A Lithuanian furniture maker has chosen Mocksville in Davie County for a factory that will employ 250 by the end of 2029.
SBA Group was awarded a state economic-development grant valued at nearly $1.9 million by the state Economic Investment Committee Tuesday morning in return for creating the jobs over a four year period. The company expects to invest $50.8 million for a 500,000-square-foot facility.
Mocksville and Davie County offered incentive packages worth about $800,000, and Mocksville’s primary competition was a site in Cherokee County, South Carolina, according to the state Department of Commerce.
The primary decision factors were availability of skilled labor, cost of operations, the overall business climate, and discretionary incentives, according to Commerce.
The jobs will pay an average wage of $53,470, according to the agency.
The agency said SBA Group employs more than 3,000 across five factories in Lithuania, and its furniture division exports 800 products to 50 countries. Products include wood veneer-covered plywood furniture, cabinets, sofas, armchairs and other furniture.
SBA Group also has divisions in apparel, real estate, modular construction, investment management and business services.
Its primary furniture buyer is IKEA, and it announced plans in October to open a factory in an unidentified site in the southeastern United States, according to balticnews. The only IKEA in North Carolina is in Charlotte; the company backed out of plans to build a store in Cary in 2018.
Its furniture division sold 389 Euros worth of products in 2022, according to The Lithuanian Tribune.
The company said in a press release at the time that the U.S. factory will be “highly robotized.” It stresses robotic operations in its home-country factories. SBA Home Jurgita Radzevice said in the release that the company was choosing between three sites but had already bought the equipment and it was being shipped from Germany.
The expansion project is led by Ramunas Marozas, who had run a plant in the company’s Inno line near the city of Klaipeda. The company said it will have about 30 professionals from Lithuania working on the U.S. project.
The company said separately that the factory will produce around 380 pieces of furniture per hour.

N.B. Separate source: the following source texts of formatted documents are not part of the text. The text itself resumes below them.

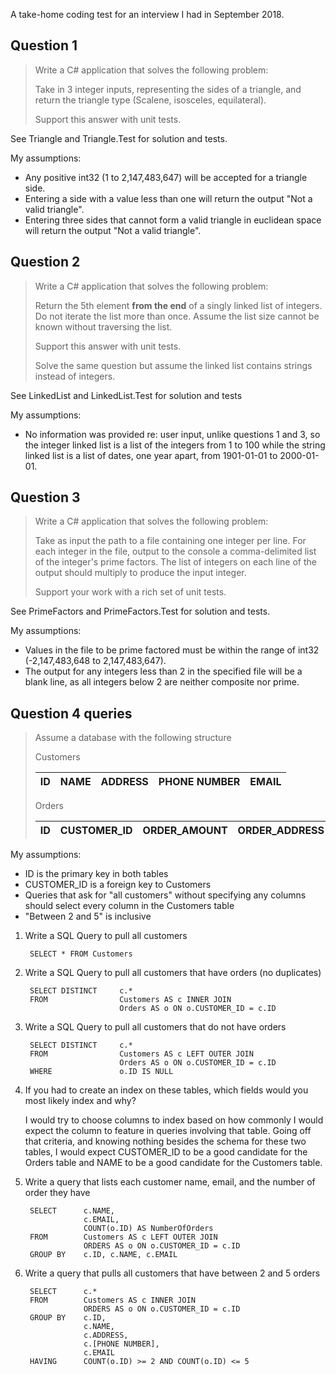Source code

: A take-home coding test for an interview I had in September 2018.

## Question 1
> Write a C# application that solves the following problem:
>
> Take in 3 integer inputs, representing the sides of a triangle, and return the triangle type (Scalene, isosceles, equilateral).
>
> Support this answer with unit tests.

See Triangle and Triangle.Test for solution and tests.

My assumptions:
- Any positive int32 (1 to 2,147,483,647) will be accepted for a triangle side.
- Entering a side with a value less than one will return the output "Not a valid triangle".
- Entering three sides that cannot form a valid triangle in euclidean space will return the output "Not a valid triangle".

## Question 2
> Write a C# application that solves the following problem:
>
> Return the 5th element **from the end** of a singly linked list of integers.  Do not iterate the list more than once.  Assume the list size cannot be known without traversing the list.
>
> Support this answer with unit tests.
>
> Solve the same question but assume the linked list contains strings instead of integers.

See LinkedList and LinkedList.Test for solution and tests

My assumptions:
- No information was provided re: user input, unlike questions 1 and 3, so the integer linked list is a list of the integers from 1 to 100 while the string linked list is a list of dates, one year apart, from 1901-01-01 to 2000-01-01.

## Question 3
> Write a C# application that solves the following problem:
>
> Take as input the path to a file containing one integer per line. For each integer in the file, output to the console a comma-delimited list of the integer's prime factors. The list of integers on each line of the output should multiply to produce the input integer. 
>
> Support your work with a rich set of unit tests.

See PrimeFactors and PrimeFactors.Test for solution and tests.

My assumptions:
- Values in the file to be prime factored must be within the range of int32 (-2,147,483,648 to 2,147,483,647).
- The output for any integers less than 2 in the specified file will be a blank line, as all integers below 2 are neither composite nor prime.

## Question 4 queries

> Assume a database with the following structure
>
> Customers
>
> | ID | NAME | ADDRESS | PHONE NUMBER | EMAIL |
> | --- | --- | --- | --- | --- |
>
> Orders
>
> | ID | CUSTOMER_ID | ORDER_AMOUNT | ORDER_ADDRESS |
> | --- | --- | --- | --- |

My assumptions:
- ID is the primary key in both tables
- CUSTOMER_ID is a foreign key to Customers
- Queries that ask for "all customers" without specifying any columns should select every column in the Customers table 
- "Between 2 and 5" is inclusive

1. Write a SQL Query to pull all customers

        SELECT * FROM Customers

2. Write a SQL Query to pull all customers that have orders (no duplicates)

        SELECT DISTINCT     c.*
        FROM                Customers AS c INNER JOIN
                            Orders AS o ON o.CUSTOMER_ID = c.ID

3. Write a SQL Query to pull all customers that do not have orders

        SELECT DISTINCT     c.*
        FROM                Customers AS c LEFT OUTER JOIN
                            Orders AS o ON o.CUSTOMER_ID = c.ID
        WHERE               o.ID IS NULL

4. If you had to create an index on these tables, which fields would you most likely index and why?


    I would try to choose columns to index based on how commonly I would expect the column to feature in queries involving that table. Going off that criteria, and knowing nothing besides the schema for these two tables, I would expect CUSTOMER_ID to be a good candidate for the Orders table and NAME to be a good candidate for the Customers table.

5. Write a query that lists each customer name, email, and the number of order they have 

        SELECT      c.NAME,
                    c.EMAIL,
                    COUNT(o.ID) AS NumberOfOrders
        FROM        Customers AS c LEFT OUTER JOIN
                    ORDERS AS o ON o.CUSTOMER_ID = c.ID
        GROUP BY    c.ID, c.NAME, c.EMAIL

6. Write a query that pulls all customers that have between 2 and 5 orders

        SELECT      c.*	
        FROM        Customers AS c INNER JOIN
                    ORDERS AS o ON o.CUSTOMER_ID = c.ID
        GROUP BY    c.ID,
                    c.NAME,
                    c.ADDRESS,
                    c.[PHONE NUMBER],
                    c.EMAIL
        HAVING      COUNT(o.ID) >= 2 AND COUNT(o.ID) <= 5
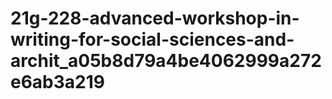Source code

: # 21g-228-advanced-workshop-in-writing-for-social-sciences-and-archit_a05b8d79a4be4062999a272e6ab3a219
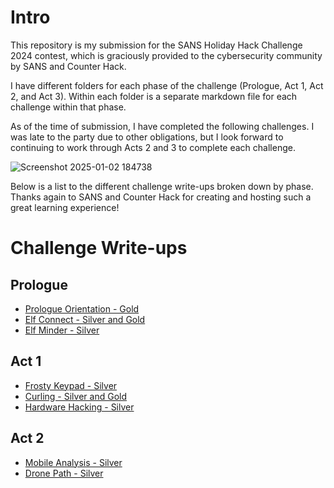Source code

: # Intro 

This repository is my submission for the SANS Holiday Hack Challenge 2024 contest, which is graciously provided to the cybersecurity community by SANS and Counter Hack.

I have different folders for each phase of the challenge (Prologue, Act 1, Act 2, and Act 3). Within each folder is a separate markdown file for each challenge within that phase. 

As of the time of submission, I have completed the following challenges. I was late to the party due to other obligations, but I look forward to continuing to work through Acts 2 and 3 to complete each challenge.  

![Screenshot 2025-01-02 184738](https://github.com/user-attachments/assets/edff5152-b952-481d-9313-35a4b4a25d70)

Below is a list to the different challenge write-ups broken down by phase. Thanks again to SANS and Counter Hack for creating and hosting such a great learning experience!

# Challenge Write-ups 

## Prologue 

* [Prologue Orientation - Gold](https://github.com/Rockman-Blue/SANS_HHC_2024/blob/6ca19fe2cff31830b17ea9d187128d241716afc6/Prologue/Prologue-Orientation.md)
* [Elf Connect - Silver and Gold](https://github.com/Rockman-Blue/SANS_HHC_2024/blob/6ca19fe2cff31830b17ea9d187128d241716afc6/Prologue/Elf-Connect.md)
* [Elf Minder - Silver](https://github.com/Rockman-Blue/SANS_HHC_2024/blob/6ca19fe2cff31830b17ea9d187128d241716afc6/Prologue/Elf-Minder.md)

## Act 1 

* [Frosty Keypad - Silver](https://github.com/Rockman-Blue/SANS_HHC_2024/blob/6ca19fe2cff31830b17ea9d187128d241716afc6/Act%201/Frosty-Keypad.md)
* [Curling - Silver and Gold](https://github.com/Rockman-Blue/SANS_HHC_2024/blob/6ca19fe2cff31830b17ea9d187128d241716afc6/Act%201/Curling.md)
* [Hardware Hacking - Silver](https://github.com/Rockman-Blue/SANS_HHC_2024/blob/6ca19fe2cff31830b17ea9d187128d241716afc6/Act%201/Hardware-Hacking.md)
    
## Act 2

* [Mobile Analysis - Silver](https://github.com/Rockman-Blue/SANS_HHC_2024/blob/6ca19fe2cff31830b17ea9d187128d241716afc6/Act%202/Mobile-Analysis.md)
* [Drone Path - Silver](https://github.com/Rockman-Blue/SANS_HHC_2024/blob/6ca19fe2cff31830b17ea9d187128d241716afc6/Act%202/Drone-Path.md)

The site the company chose is at 187 Gildan Drive, in the Davie Industrial Center, Davie County Economic Development Commission President Terry Bralley told the Triad Business Journal.
The park is a project of Windsor Commercial of Greensboro. Heyward Holdings was the first occupant, announcing a distribution center there in 2021.
Bralley said a primary factor in the company's decision appeared to be availability of a building ready to be upfitted, as well as access to a good workforce and supply chain in the Southeast.